We’ve recently seen the running of the race that stops the nation, the Melbourne Cup. If ever there was an event where the ‘inside running’ could provide a material benefit, this is it.

And no, I’m not talking about the race day scuttlebutt that sweeps the yard and leads to a plunge. I’m talking about the intimate (and legal) knowledge that comes from studying the form guide, understanding who’s who in the zoo, and knowing the moves that are being made.

There are equivalents in the stock market. Savvy investors study the form of company decision-making, know the good management teams from the bad, and pay very close attention to who is buying and selling their own stock.

The latter are known as 'insider moves'. ASX-listed entities are required to reveal when officers, directors and large shareholders are buying and selling. For the investor, their moves bring plenty of questions. Are they buying and selling at the right time? Are they getting the right price? What do they know that I don't?

This all makes sense. Investors are naturally inquisitive. We have to be. But, at the end of the day, who would know more about a company and its prospects than the people who run it?

The research

In his well-regarded book Investment Intelligence, University of Michigan professor Nejat Seyhun studied the transactions available on all publicly held firms over 21 years – constituting more than one million transactions.

The key findings showed that when insiders buy shares in their own companies, the stock tended to outperform the total market. Conversely, when they sold, the stock underperformed.

Despite this broad finding, there are a few nuances that people should be aware of when looking at insider moves. Famous investor, Peter Lynch, noted:

"insiders might sell their shares for any number of reasons, but they buy them for only one: they think the price will rise."

In a study in 2019, titled Trading Against the Grain: When Insiders Buy High and Sell Low, and published in the Journal of Portfolio Management, authors Ruihai Li, Wesley Wang, Zhipeng Yan and Qunzi Zhang reaffirmed this point.

They examined the trades of corporate insiders from 1986-2017 and noted, amongst other things, that:

"Consistent with prior literature findings that insider purchases are more informative than sales (sales can be made simply for diversification purposes), the return difference was more pronounced for insider purchases than for insider sales."

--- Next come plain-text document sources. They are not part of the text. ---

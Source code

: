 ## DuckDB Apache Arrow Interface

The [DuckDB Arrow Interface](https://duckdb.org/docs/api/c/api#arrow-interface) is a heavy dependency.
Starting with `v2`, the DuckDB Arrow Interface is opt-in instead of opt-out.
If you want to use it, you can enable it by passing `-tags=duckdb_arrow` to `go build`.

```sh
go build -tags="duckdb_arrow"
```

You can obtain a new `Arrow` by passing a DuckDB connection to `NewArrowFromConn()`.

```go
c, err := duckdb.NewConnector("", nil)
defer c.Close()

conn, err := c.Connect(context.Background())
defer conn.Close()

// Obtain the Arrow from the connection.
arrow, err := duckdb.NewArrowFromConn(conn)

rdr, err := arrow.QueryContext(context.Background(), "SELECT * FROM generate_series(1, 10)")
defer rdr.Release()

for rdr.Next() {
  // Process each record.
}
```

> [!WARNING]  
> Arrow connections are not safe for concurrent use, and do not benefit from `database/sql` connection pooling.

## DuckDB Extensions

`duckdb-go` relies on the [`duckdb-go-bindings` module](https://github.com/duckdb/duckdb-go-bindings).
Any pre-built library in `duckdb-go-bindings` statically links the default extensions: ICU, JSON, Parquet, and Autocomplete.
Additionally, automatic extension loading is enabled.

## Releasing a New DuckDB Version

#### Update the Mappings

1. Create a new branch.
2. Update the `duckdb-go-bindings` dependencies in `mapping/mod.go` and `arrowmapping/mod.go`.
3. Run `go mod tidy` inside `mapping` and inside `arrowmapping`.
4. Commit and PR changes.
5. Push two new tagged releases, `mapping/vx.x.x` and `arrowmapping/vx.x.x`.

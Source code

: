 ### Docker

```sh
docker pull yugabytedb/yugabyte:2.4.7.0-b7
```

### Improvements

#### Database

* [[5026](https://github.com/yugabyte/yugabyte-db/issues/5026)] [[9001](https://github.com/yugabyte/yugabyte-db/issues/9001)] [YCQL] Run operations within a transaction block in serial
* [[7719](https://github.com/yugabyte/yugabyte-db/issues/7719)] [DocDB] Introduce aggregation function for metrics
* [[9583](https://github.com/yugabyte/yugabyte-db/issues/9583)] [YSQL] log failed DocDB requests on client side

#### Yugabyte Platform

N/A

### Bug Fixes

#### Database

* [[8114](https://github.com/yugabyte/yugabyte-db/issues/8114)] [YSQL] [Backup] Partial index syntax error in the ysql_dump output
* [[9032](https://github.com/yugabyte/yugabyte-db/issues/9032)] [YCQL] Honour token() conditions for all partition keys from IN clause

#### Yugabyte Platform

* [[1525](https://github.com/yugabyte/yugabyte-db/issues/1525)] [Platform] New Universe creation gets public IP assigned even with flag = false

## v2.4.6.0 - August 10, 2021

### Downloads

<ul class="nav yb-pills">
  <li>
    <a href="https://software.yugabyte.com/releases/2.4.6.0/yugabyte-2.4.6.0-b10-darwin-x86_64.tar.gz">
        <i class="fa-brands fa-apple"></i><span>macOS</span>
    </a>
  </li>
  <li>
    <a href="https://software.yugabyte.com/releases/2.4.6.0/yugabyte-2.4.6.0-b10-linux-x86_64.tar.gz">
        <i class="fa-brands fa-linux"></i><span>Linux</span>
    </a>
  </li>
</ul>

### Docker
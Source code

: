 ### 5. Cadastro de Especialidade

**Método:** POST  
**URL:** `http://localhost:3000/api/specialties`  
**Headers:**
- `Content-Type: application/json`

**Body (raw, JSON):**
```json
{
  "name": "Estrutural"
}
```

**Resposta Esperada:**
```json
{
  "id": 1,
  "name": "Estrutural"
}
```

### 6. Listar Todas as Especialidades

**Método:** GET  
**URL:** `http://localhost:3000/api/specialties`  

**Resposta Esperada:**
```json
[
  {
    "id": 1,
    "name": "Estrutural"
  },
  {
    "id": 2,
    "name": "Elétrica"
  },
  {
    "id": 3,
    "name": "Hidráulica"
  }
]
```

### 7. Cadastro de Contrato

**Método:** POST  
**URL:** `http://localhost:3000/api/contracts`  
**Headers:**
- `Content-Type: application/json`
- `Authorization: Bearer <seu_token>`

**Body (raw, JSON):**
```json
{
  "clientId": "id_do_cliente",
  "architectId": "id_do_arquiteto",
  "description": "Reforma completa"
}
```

The other key observation that they made, and this is the kicker, is that the percentage of insider trades falls away as the share price moves from around 52-week lows, to very close to the 52-week highs. Put simply, insiders buy more when their stocks are incredibly cheap, and buy less when they are expensive.

The research goes on to show that trades made when stock prices are far from an insider's anchor levels (the level that the insider ‘believes’ the company is worth) are the most informative. More specifically, insiders are willing to trade against their anchoring bias when they have information that allows them to overcome that bias. In other words, if insiders ‘know’ the stock is too cheap, they are happy to pile in, despite what the market is telling them by way of the share price.

Keep these ideas front of mind as we dive into the analysis and charts below. Please note that the following list has been modified to only include on-market trades, the exercise of options, or participation in share purchase plans.


The data below is sourced from Market Index

The table above is the top 10 trades in terms of value. All are north of $100,000, so all are big enough to be significant bets on the share price moving higher.

And the rest...  


Two people from Codan (ASX: CDA) have been buying

Broker notes: Macquarie recently downgraded from outperform to NEUTRAL with a $4.10 target price, noting that a recent company update disappointed, with guidance below expectations. 

Two people from Elementos (ASX: ELT) have been buying

  • Morgans has a SPECULATIVE ADD recommendation with a $1.02 target price. The company aims to become Europe’s first new significant tin mine by 2025. 

Three people from Impedimed (ASX: IPD) have been buying

  • Another SPECULATIVE BUY from Morgans, with a 19.5c target price, noting that the core business advanced 14% as per the recent company update. 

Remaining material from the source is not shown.